> _Goal of the exercise_
Reproduce exactly the line that contains "of a modern" and all lines that follow it in the records below, ending with the last one.

▼▼▼

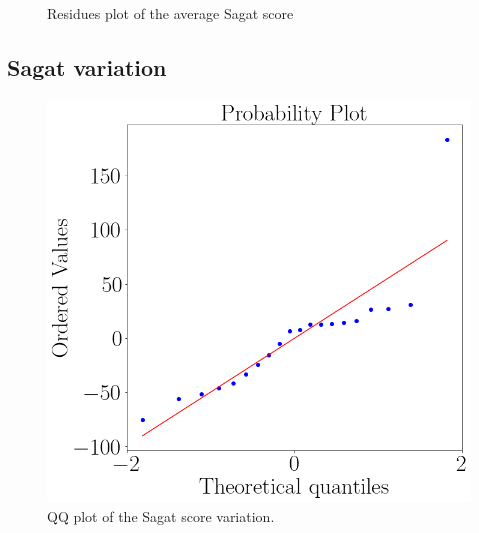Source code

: \begin{figure}[!htb]
\begin{minipage}{0.45\linewidth}
        \caption{Residues plot of the average Sagat score}
        \label{fig:residual_sagat_average}
    \end{minipage}
\end{figure}

\FloatBarrier

\subsection{Sagat variation}

\begin{figure}[!htb]
    \begin{minipage}{0.45\linewidth}
        \centering
        \includegraphics[width = \linewidth]{Resultados/ECG/Figuras/png/qqplot_sdnn.png}
        \caption{QQ plot of the Sagat score variation.}
        \label{fig:qqplot_sagat_var}
    \end{minipage}
    \begin{minipage}{0.1\linewidth}
        \hfill
    \end{minipage}
    \begin{minipage}{0.45\linewidth}
        \centering

\end{minipage}
\end{figure}
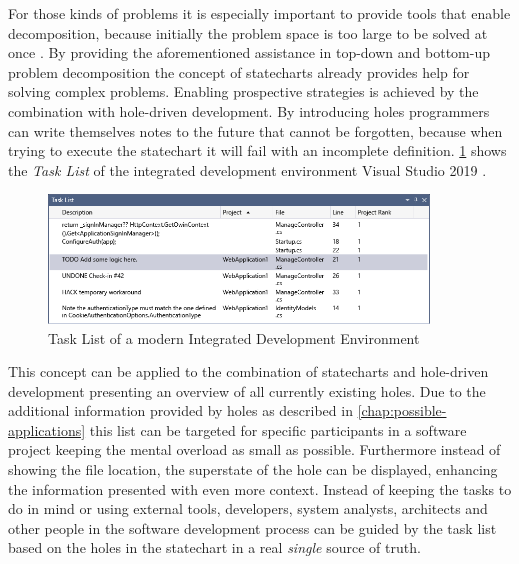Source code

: For those kinds of problems it is especially important to provide tools that enable decomposition, because initially the problem space is too large to be solved at once \autocite{dutke_mentale_1994}.
By providing the aforementioned assistance in top-down and bottom-up problem decomposition the concept of statecharts already provides help for solving complex problems.
Enabling prospective strategies is achieved by the combination with hole-driven development.
By introducing holes programmers can write themselves notes to the future that cannot be forgotten, because when trying to execute the statechart it will fail with an incomplete definition.
\cref{fig:vs-task-list} shows the \emph{Task List} of the integrated development environment Visual Studio 2019 \autocite{hogensen_use_2019}.
\begin{figure}[h]
\centering
\includegraphics[width=0.9\textwidth]{images/task-list}
\caption{Task List of a modern Integrated Development Environment}
\label{fig:vs-task-list}
\end{figure}
This concept can be applied to the combination of statecharts and hole-driven development presenting an overview of all currently existing holes.
Due to the additional information provided by holes as described in \cref{chap:possible-applications} this list can be targeted for specific participants in a software project keeping the mental overload as small as possible.
Furthermore instead of showing the file location, the superstate of the hole can be displayed, enhancing the information presented with even more context.
Instead of keeping the tasks to do in mind or using external tools, developers, system analysts, architects and other people in the software development process can be guided by the task list based on the holes in the statechart in a real \emph{single} source of truth.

▲▲▲

> _Response box_
\caption{Task List of a modern Integrated Development Environment}
\label{fig:vs-task-list}
\end{figure}
This concept can be applied to the combination of statecharts and hole-driven development presenting an overview of all currently existing holes.
Due to the additional information provided by holes as described in \cref{chap:possible-applications} this list can be targeted for specific participants in a software project keeping the mental overload as small as possible.
Furthermore instead of showing the file location, the superstate of the hole can be displayed, enhancing the information presented with even more context.
Instead of keeping the tasks to do in mind or using external tools, developers, system analysts, architects and other people in the software development process can be guided by the task list based on the holes in the statechart in a real \emph{single} source of truth.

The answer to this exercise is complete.